As stated in Note 2, the Group’s consolidated financial statements have been prepared in accordance with IFRSs and interpretations issued by the International Accounting Standards Board (IASB) and the IFRS Interpretations Committee (IFRIC) as endorsed by the European Commission for use in the European Union (IFRSs – EU).

 

Accordingly, only the most significant accounting policies used in preparing the accompanying consolidated financial statements, in light of the nature of the Group’s activities, are set out below, as well as the accounting policies applied where IFRSs permit a policy choice, and those that are specific to the sector in which the Group operates.

 

a) Hyperinflationary economies

 

Venezuela is considered as a hyperinflationary economy since 2009. The inflation rates used to prepare the financial information are the “Indice Nacional de Precios al Consumidor de Venezuela”, published by the Central Bank of Venezuela, or the best estimate in case the final index is not available.
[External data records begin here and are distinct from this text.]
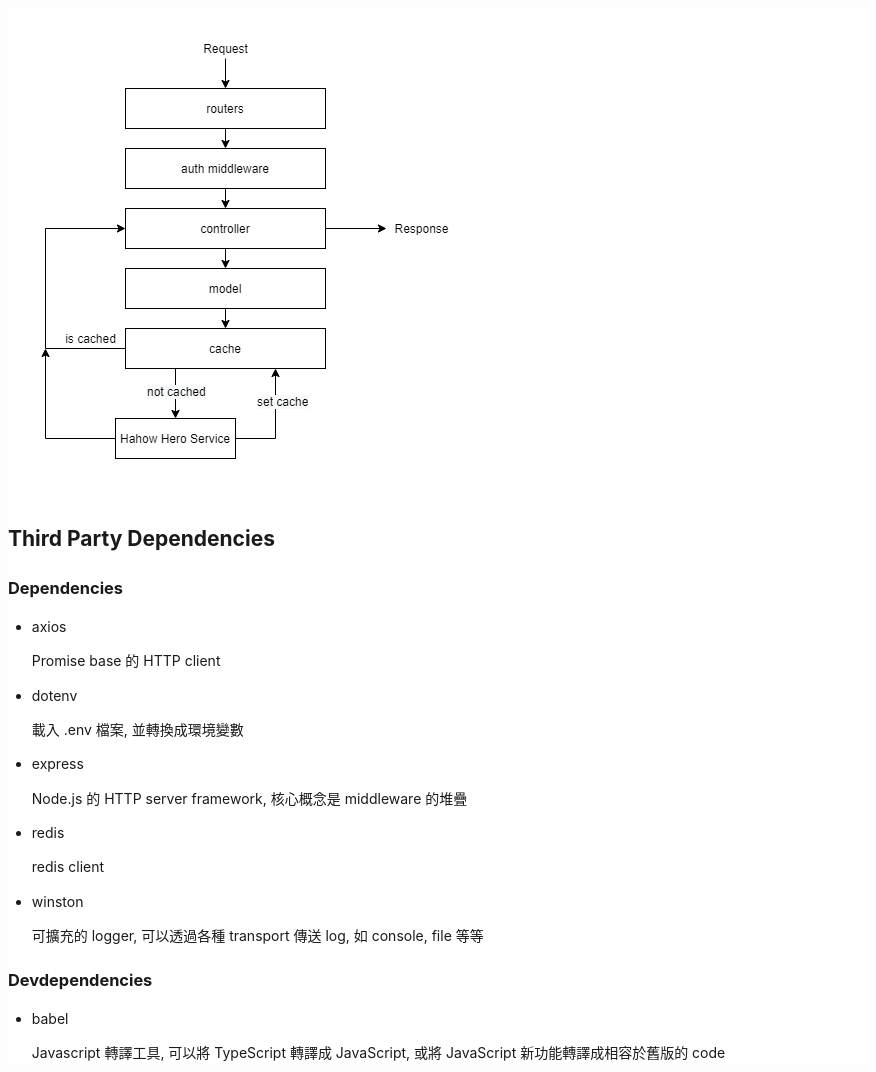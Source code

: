 ![Architecture](./Architecture.png)

## Third Party Dependencies

### Dependencies

- axios

  Promise base 的 HTTP client

- dotenv

  載入 .env 檔案, 並轉換成環境變數

- express

  Node.js 的 HTTP server framework, 核心概念是 middleware 的堆疊

- redis

  redis client

- winston

  可擴充的 logger, 可以透過各種 transport 傳送 log, 如 console, file 等等

### Devdependencies

- babel

  Javascript 轉譯工具, 可以將 TypeScript 轉譯成 JavaScript, 或將 JavaScript 新功能轉譯成相容於舊版的 code
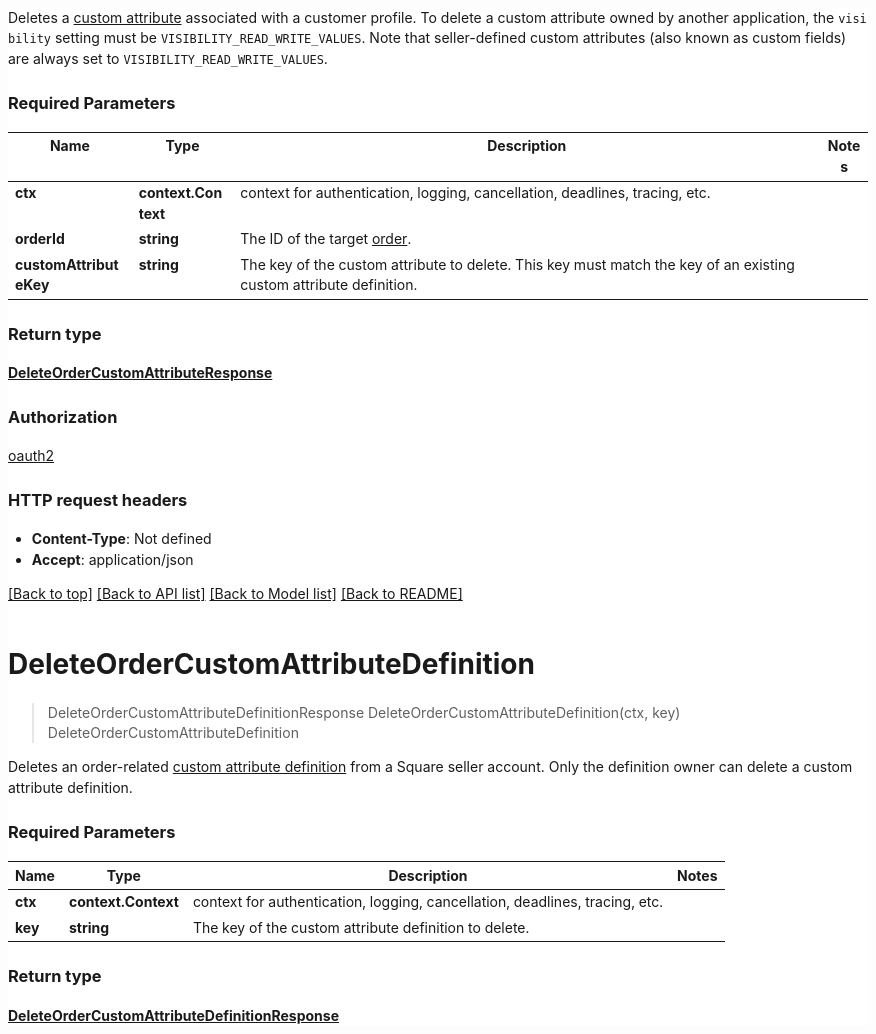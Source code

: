 Deletes a [custom attribute](https://developer.squareup.com/reference/square_2024-01-18/objects/CustomAttribute) associated with a customer profile.  To delete a custom attribute owned by another application, the `visibility` setting must be `VISIBILITY_READ_WRITE_VALUES`. Note that seller-defined custom attributes (also known as custom fields) are always set to `VISIBILITY_READ_WRITE_VALUES`.

### Required Parameters

Name | Type | Description  | Notes
------------- | ------------- | ------------- | -------------
 **ctx** | **context.Context** | context for authentication, logging, cancellation, deadlines, tracing, etc.
  **orderId** | **string**| The ID of the target [order](https://developer.squareup.com/reference/square_2024-01-18/objects/Order). | 
  **customAttributeKey** | **string**| The key of the custom attribute to delete.  This key must match the key of an existing custom attribute definition. | 

### Return type

[**DeleteOrderCustomAttributeResponse**](DeleteOrderCustomAttributeResponse.md)

### Authorization

[oauth2](../README.md#oauth2)

### HTTP request headers

 - **Content-Type**: Not defined
 - **Accept**: application/json

[[Back to top]](#) [[Back to API list]](../README.md#documentation-for-api-endpoints) [[Back to Model list]](../README.md#documentation-for-models) [[Back to README]](../README.md)

# **DeleteOrderCustomAttributeDefinition**
> DeleteOrderCustomAttributeDefinitionResponse DeleteOrderCustomAttributeDefinition(ctx, key)
DeleteOrderCustomAttributeDefinition

Deletes an order-related [custom attribute definition](https://developer.squareup.com/reference/square_2024-01-18/objects/CustomAttributeDefinition) from a Square seller account.  Only the definition owner can delete a custom attribute definition.

### Required Parameters

Name | Type | Description  | Notes
------------- | ------------- | ------------- | -------------
 **ctx** | **context.Context** | context for authentication, logging, cancellation, deadlines, tracing, etc.
  **key** | **string**| The key of the custom attribute definition to delete. | 

### Return type

[**DeleteOrderCustomAttributeDefinitionResponse**](DeleteOrderCustomAttributeDefinitionResponse.md)
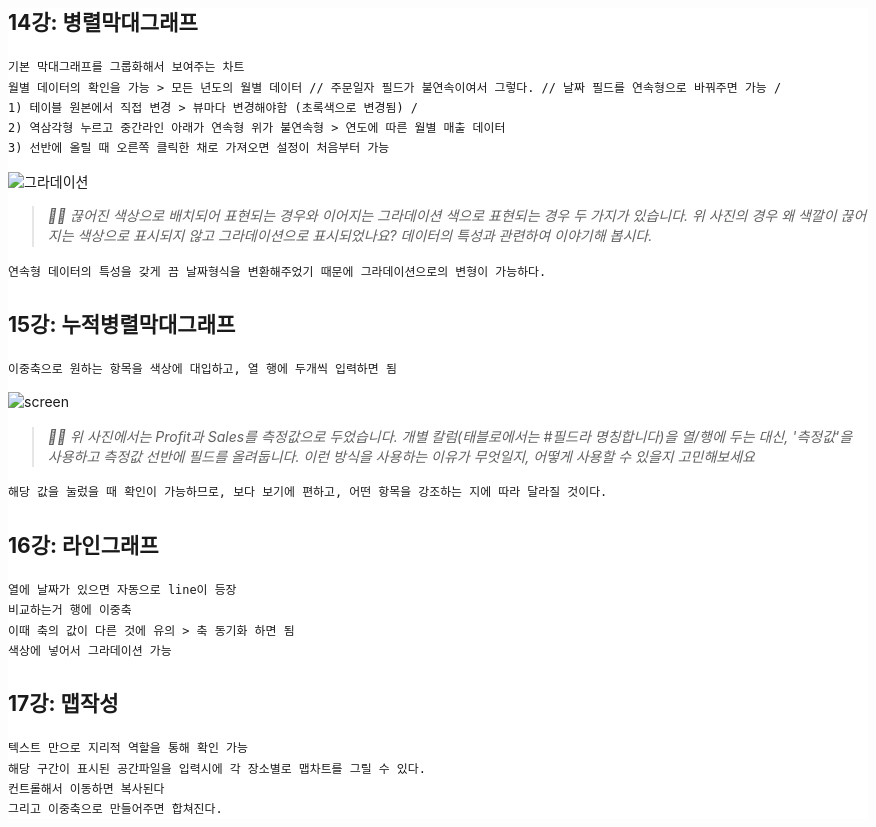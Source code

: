 
## 14강: 병렬막대그래프


```
기본 막대그래프를 그룹화해서 보여주는 차트
월별 데이터의 확인을 가능 > 모든 년도의 월별 데이터 // 주문일자 필드가 불연속이여서 그렇다. // 날짜 필드를 연속형으로 바꿔주면 가능 /
1) 테이블 원본에서 직접 변경 > 뷰마다 변경해야함 (초록색으로 변경됨) /
2) 역삼각형 누르고 중간라인 아래가 연속형 위가 불연속형 > 연도에 따른 월별 매출 데이터
3) 선반에 올릴 때 오른쪽 클릭한 채로 가져오면 설정이 처음부터 가능
```

![그라데이션](https://github.com/yousrchive/BUSINESS-INTELLIGENCE-TABLEAU/blob/main/study/img/2nd%20study/%E1%84%89%E1%85%B3%E1%84%8F%E1%85%B3%E1%84%85%E1%85%B5%E1%86%AB%E1%84%89%E1%85%A3%E1%86%BA%202024-09-12%20%E1%84%8B%E1%85%A9%E1%84%8C%E1%85%A5%E1%86%AB%201.54.19.png?raw=true)

> *🧞‍♀️ 끊어진 색상으로 배치되어 표현되는 경우와 이어지는 그라데이션 색으로 표현되는 경우 두 가지가 있습니다. 위 사진의 경우 왜 색깔이 끊어지는 색상으로 표시되지 않고 그라데이션으로 표시되었나요? 데이터의 특성과 관련하여 이야기해 봅시다.*

```
연속형 데이터의 특성을 갖게 끔 날짜형식을 변환해주었기 때문에 그라데이션으로의 변형이 가능하다. 
```

## 15강: 누적병렬막대그래프


```
이중축으로 원하는 항목을 색상에 대입하고, 열 행에 두개씩 입력하면 됨
```

![screen](https://github.com/yousrchive/BUSINESS-INTELLIGENCE-TABLEAU/blob/main/study/img/2nd%20study/%E1%84%89%E1%85%B3%E1%84%8F%E1%85%B3%E1%84%85%E1%85%B5%E1%86%AB%E1%84%89%E1%85%A3%E1%86%BA%202024-09-12%20%E1%84%8B%E1%85%A9%E1%84%8C%E1%85%A5%E1%86%AB%201.57.52.png?raw=true)


> *🧞‍♀️ 위 사진에서는 Profit과 Sales를 측정값으로 두었습니다.  개별 칼럼(태블로에서는 #필드라 명칭합니다)을 열/행에 두는 대신, '측정값'을 사용하고 측정값 선반에 필드를 올려둡니다. 이런 방식을 사용하는 이유가 무엇일지, 어떻게 사용할 수 있을지 고민해보세요*

```
해당 값을 눌렀을 때 확인이 가능하므로, 보다 보기에 편하고, 어떤 항목을 강조하는 지에 따라 달라질 것이다. 
```



## 16강: 라인그래프


```
열에 날짜가 있으면 자동으로 line이 등장
비교하는거 행에 이중축
이때 축의 값이 다른 것에 유의 > 축 동기화 하면 됨
색상에 넣어서 그라데이션 가능
```


## 17강: 맵작성


```
텍스트 만으로 지리적 역할을 통해 확인 가능
해당 구간이 표시된 공간파일을 입력시에 각 장소별로 맵차트를 그릴 수 있다.
컨트롤해서 이동하면 복사된다
그리고 이중축으로 만들어주면 합쳐진다.

```
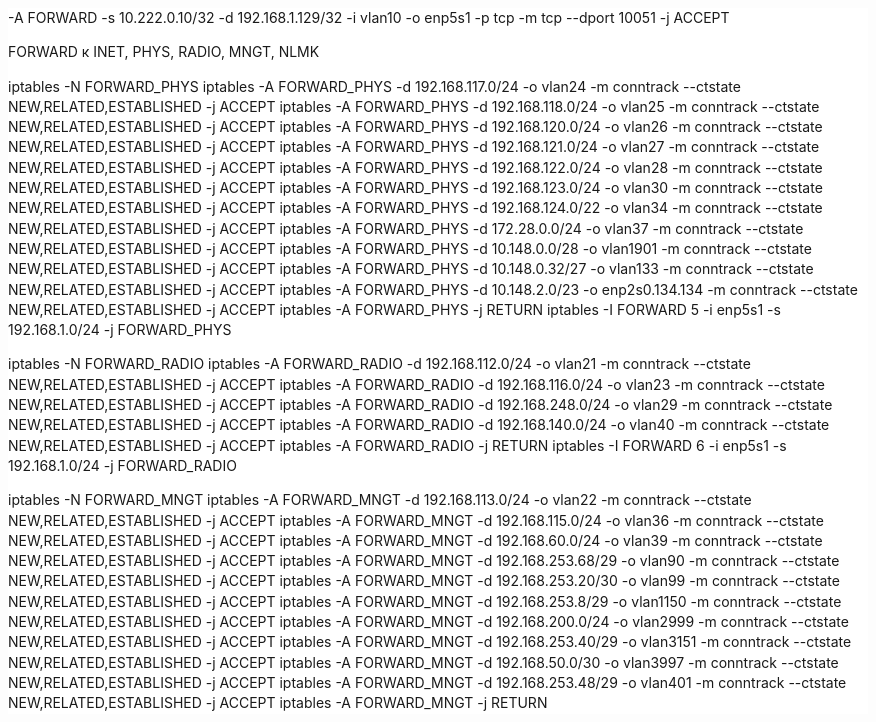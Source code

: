 -A FORWARD -s 10.222.0.10/32 -d 192.168.1.129/32 -i vlan10 -o enp5s1 -p tcp -m tcp --dport 10051 -j ACCEPT

FORWARD к INET, PHYS, RADIO, MNGT, NLMK

 iptables -N FORWARD_PHYS
 iptables -A  FORWARD_PHYS  -d 192.168.117.0/24 -o vlan24 -m conntrack --ctstate NEW,RELATED,ESTABLISHED -j ACCEPT
 iptables -A  FORWARD_PHYS -d 192.168.118.0/24 -o vlan25 -m conntrack --ctstate NEW,RELATED,ESTABLISHED -j ACCEPT
 iptables -A  FORWARD_PHYS -d 192.168.120.0/24 -o vlan26 -m conntrack --ctstate NEW,RELATED,ESTABLISHED -j ACCEPT
 iptables -A  FORWARD_PHYS -d 192.168.121.0/24 -o vlan27 -m conntrack --ctstate NEW,RELATED,ESTABLISHED -j ACCEPT
 iptables -A  FORWARD_PHYS -d 192.168.122.0/24 -o vlan28 -m conntrack --ctstate NEW,RELATED,ESTABLISHED -j ACCEPT
 iptables -A  FORWARD_PHYS -d 192.168.123.0/24 -o vlan30  -m conntrack --ctstate NEW,RELATED,ESTABLISHED -j ACCEPT
 iptables -A  FORWARD_PHYS -d 192.168.124.0/22 -o vlan34  -m conntrack --ctstate NEW,RELATED,ESTABLISHED -j ACCEPT
 iptables -A  FORWARD_PHYS -d 172.28.0.0/24 -o vlan37  -m conntrack --ctstate NEW,RELATED,ESTABLISHED -j ACCEPT
iptables -A  FORWARD_PHYS -d 10.148.0.0/28 -o  vlan1901  -m conntrack --ctstate NEW,RELATED,ESTABLISHED -j ACCEPT
 iptables -A  FORWARD_PHYS -d 10.148.0.32/27 -o  vlan133  -m conntrack --ctstate NEW,RELATED,ESTABLISHED -j ACCEPT
 iptables -A  FORWARD_PHYS -d 10.148.2.0/23 -o enp2s0.134.134  -m conntrack --ctstate NEW,RELATED,ESTABLISHED -j ACCEPT
 iptables -A FORWARD_PHYS -j RETURN
iptables -I FORWARD 5 -i enp5s1 -s 192.168.1.0/24 -j FORWARD_PHYS 
 
iptables -N FORWARD_RADIO
iptables -A FORWARD_RADIO -d 192.168.112.0/24 -o vlan21 -m conntrack --ctstate NEW,RELATED,ESTABLISHED -j ACCEPT
iptables -A FORWARD_RADIO -d 192.168.116.0/24 -o vlan23  -m conntrack --ctstate NEW,RELATED,ESTABLISHED -j ACCEPT
iptables -A FORWARD_RADIO -d 192.168.248.0/24 -o vlan29  -m conntrack --ctstate NEW,RELATED,ESTABLISHED -j ACCEPT
iptables -A FORWARD_RADIO -d 192.168.140.0/24 -o vlan40 -m conntrack --ctstate NEW,RELATED,ESTABLISHED -j ACCEPT
 iptables -A FORWARD_RADIO -j RETURN
iptables  -I FORWARD 6 -i enp5s1 -s 192.168.1.0/24 -j FORWARD_RADIO

iptables  -N FORWARD_MNGT
iptables  -A FORWARD_MNGT -d 192.168.113.0/24 -o vlan22  -m conntrack --ctstate NEW,RELATED,ESTABLISHED -j ACCEPT
iptables  -A FORWARD_MNGT -d 192.168.115.0/24 -o vlan36  -m conntrack --ctstate NEW,RELATED,ESTABLISHED -j ACCEPT
iptables  -A FORWARD_MNGT -d 192.168.60.0/24 -o vlan39  -m conntrack --ctstate NEW,RELATED,ESTABLISHED -j ACCEPT
iptables  -A FORWARD_MNGT -d 192.168.253.68/29 -o vlan90  -m conntrack --ctstate NEW,RELATED,ESTABLISHED -j ACCEPT
iptables  -A FORWARD_MNGT -d 192.168.253.20/30 -o vlan99  -m conntrack --ctstate NEW,RELATED,ESTABLISHED -j ACCEPT
iptables  -A FORWARD_MNGT -d 192.168.253.8/29 -o  vlan1150  -m conntrack --ctstate NEW,RELATED,ESTABLISHED -j ACCEPT
iptables  -A FORWARD_MNGT -d 192.168.200.0/24 -o  vlan2999  -m conntrack --ctstate NEW,RELATED,ESTABLISHED -j ACCEPT
iptables  -A FORWARD_MNGT -d 192.168.253.40/29 -o  vlan3151  -m conntrack --ctstate NEW,RELATED,ESTABLISHED -j ACCEPT
iptables  -A FORWARD_MNGT -d 192.168.50.0/30 -o  vlan3997  -m conntrack --ctstate NEW,RELATED,ESTABLISHED -j ACCEPT
iptables  -A FORWARD_MNGT -d 192.168.253.48/29 -o  vlan401  -m conntrack --ctstate NEW,RELATED,ESTABLISHED -j ACCEPT
iptables -A FORWARD_MNGT -j RETURN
On an annual basis, these rates are 511.1%, 190.8% and 64.1% for 2016, 2015 and 2014, respectively.

 

The exchange rate used to translate inflation-adjusted bolivar-denominated items is the exchange rate as of the closing date of each reporting period, amounting to 673.762 bolivars per U.S. dollar (DICOM), 198.699 bolivars per U.S. dollar (SIMADI) and 49.988 bolivars per U.S. dollar (SICAD II) as of December 31, 2016, 2015 and 2014, respectively.

 

b) Translation methodology

 

The income statements and statements of cash flows of the Group’s foreign subsidiaries (except Venezuela) were translated into euros at the average exchange rates for the year.

 

c) Goodwill

 

After initial recognition, goodwill is carried at cost, less any accumulated impairment losses. Goodwill is recognized as an asset denominated in the currency of the company acquired and is tested for impairment annually or more frequently, if there are certain events or changes indicating the possibility that the carrying amount may not be fully recoverable. The potential impairment loss is determined by assessing the recoverable amount of the cash generating unit (or group of cash generating units) to which the goodwill is allocated from the acquisition date.

 

d) Intangible assets

 

Intangible assets are carried at acquisition or production cost, less any accumulated amortization or any accumulated impairment losses.

 

Intangible assets are amortized on a straight-line basis according to the following:

 

·Expenditures incurred in developing new products to be available for sale or use within the Group’s own network, and whose future economic viability is reasonably certain (“Development costs”), are amortized on a straight-line basis over the period during which the related development project is expected to generate economic benefits, upon its completion.

 

·Licenses granted to the Telefónica Group by various public authorities to provide telecommunications services and the value allocated to licenses held by certain companies at the time they were included in the Telefónica Group (“Service concession arrangements and licenses”) are amortized on a straight-line basis over the duration of related licenses from the moment commercial operation begins.

 

·The allocation of acquisition costs attributable to customers acquired in business combinations, as well as the acquisition value of this type of assets in a third-party transaction for consideration (“Customer base”) are amortized on a straight-line basis over the estimated period of the customer relationship. The term length is between 5 to 14 years, based on the customer segment (residential, business, etc.) and the business model (prepaid, postpaid, etc.).

 

·Software is amortized on a straight-line basis over its useful life, generally estimated to be between two and five years.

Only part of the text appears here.